How many lines in the material below include the string "files"? Answer with the number only.
── Extracted material
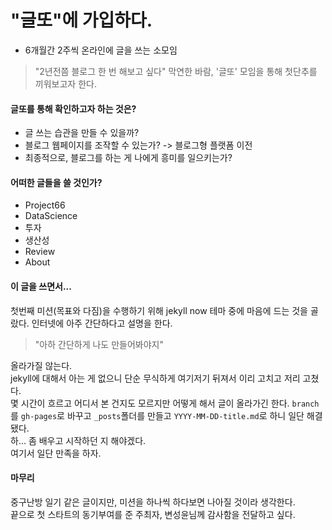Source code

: # "글또"에 가입하다.

- 6개월간 2주씩 온라인에 글을 쓰는 소모임

> "2년전쯤 블로그 한 번 해보고 싶다" 막연한 바람, '글또' 모임을 통해 첫단추를 끼워보고자 한다.

#### 글또를 통해 확인하고자 하는 것은?
- 글 쓰는 습관을 만들 수 있을까?
- 블로그 웹페이지를 조작할 수 있는가? -> 블로그형 플랫폼 이전
- 최종적으로, 블로그를 하는 게 나에게 흥미를 일으키는가?

#### 어떠한 글들을 쓸 것인가?
- Project66
- DataScience
- 투자
- 생산성
- Review
- About

#### 이 글을 쓰면서...
첫번째 미션(목표와 다짐)을 수행하기 위해 jekyll now 테마 중에 마음에 드는 것을 골랐다.
인터넷에 아주 간단하다고 설명을 한다. 
> "아하 간단하게 나도 만들어봐야지"

올라가질 않는다.  
jekyll에 대해서 아는 게 없으니 단순 무식하게 여기저기 뒤져서 이리 고치고 저리 고쳤다.  
몇 시간이 흐르고 어디서 본 건지도 모르지만 어떻게 해서 글이 올라가긴 한다. 
`branch`를 `gh-pages`로 바꾸고 `_posts`폴더를 만들고 `YYYY-MM-DD-title.md`로 하니 일단 해결 됐다.  
하... 좀 배우고 시작하던 지 해야겠다.   
여기서 일단 만족을 하자.  

#### 마무리
중구난방 일기 같은 글이지만, 미션을 하나씩 하다보면 나아질 것이라 생각한다.  
끝으로 첫 스타트의 동기부여를 준 주최자, 변성윤님께 감사함을 전달하고 싶다.



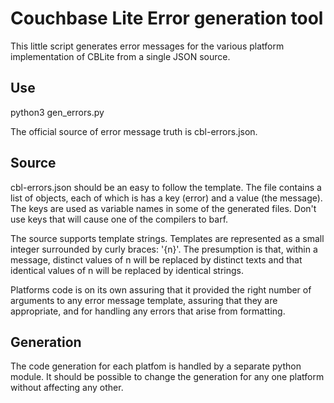 # Couchbase Lite Error generation tool

This little script generates error messages for the various platform implementation of CBLite
from a single JSON source.

## Use
python3 gen_errors.py <path to JSON error file> <path to writeable output directory>

The official source of error message truth is cbl-errors.json.

## Source
cbl-errors.json  should be an easy to follow the template. The file contains a list of
objects, each of which is has a key (error) and a value (the message).  The keys are
used as variable names in some of the generated files.  Don't use keys that will cause
one of the compilers to barf.

The source supports template strings.  Templates are represented as a small integer
surrounded by curly braces: '{n}'. The presumption is that, within a message, distinct
values of n will be replaced by distinct texts and that identical values of n will be
replaced by identical strings.

Platforms code is on its own assuring that it provided the right number of arguments
to any error message template, assuring that they are appropriate, and for handling
any errors that arise from formatting.

## Generation
The code generation for each platfom is handled by a separate python module.  It should
be possible to change the generation for any one platform without affecting any other.


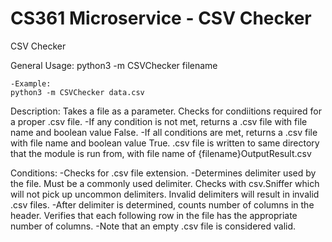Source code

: # CS361 Microservice - CSV Checker
 CSV Checker

General Usage:
python3 -m CSVChecker filename

	-Example:
	python3 -m CSVChecker data.csv

Description:
Takes a file as a parameter.
Checks for condiitions required for a proper .csv file.
    -If any condition is not met, returns a .csv file with file name and boolean value False.
    -If all conditions are met, returns a .csv file with file name and boolean value True.
.csv file is written to same directory that the module is run from, with file name of {filename}OutputResult.csv

Conditions:
-Checks for .csv file extension.
-Determines delimiter used by the file. Must be a commonly used delimiter. Checks with csv.Sniffer which will not pick up
 uncommon delimiters. Invalid delimiters will result in invalid .csv files.
-After delimiter is determined, counts number of columns in the header. Verifies that each following row in the file has the appropriate
 number of columns.
-Note that an empty .csv file is considered valid.

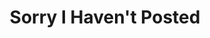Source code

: ---
ee_id: '98'
site: '1'
type: '2'
long_id: 2010-020 Sorry I Haven't Posted
url: 2010-020-sorry-i-havent-posted
title: Sorry I Haven't Posted
year: '2010'
medium: Website
commission:
add_credit:
dims:
pitch: "​Blog which re-posts the best blog posts of people apologizing for not posting
  to their blogs"
ps:
live_url: http://sorry.coryarcangel.com/
related:
youtube:
imgs: sorry-2010-020-digital-4-database-ih.jpg
subheading:
year2: '2010'
download:
add_credits:
related_code:
layout: things-i-made
---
────
- _Written solution_:
2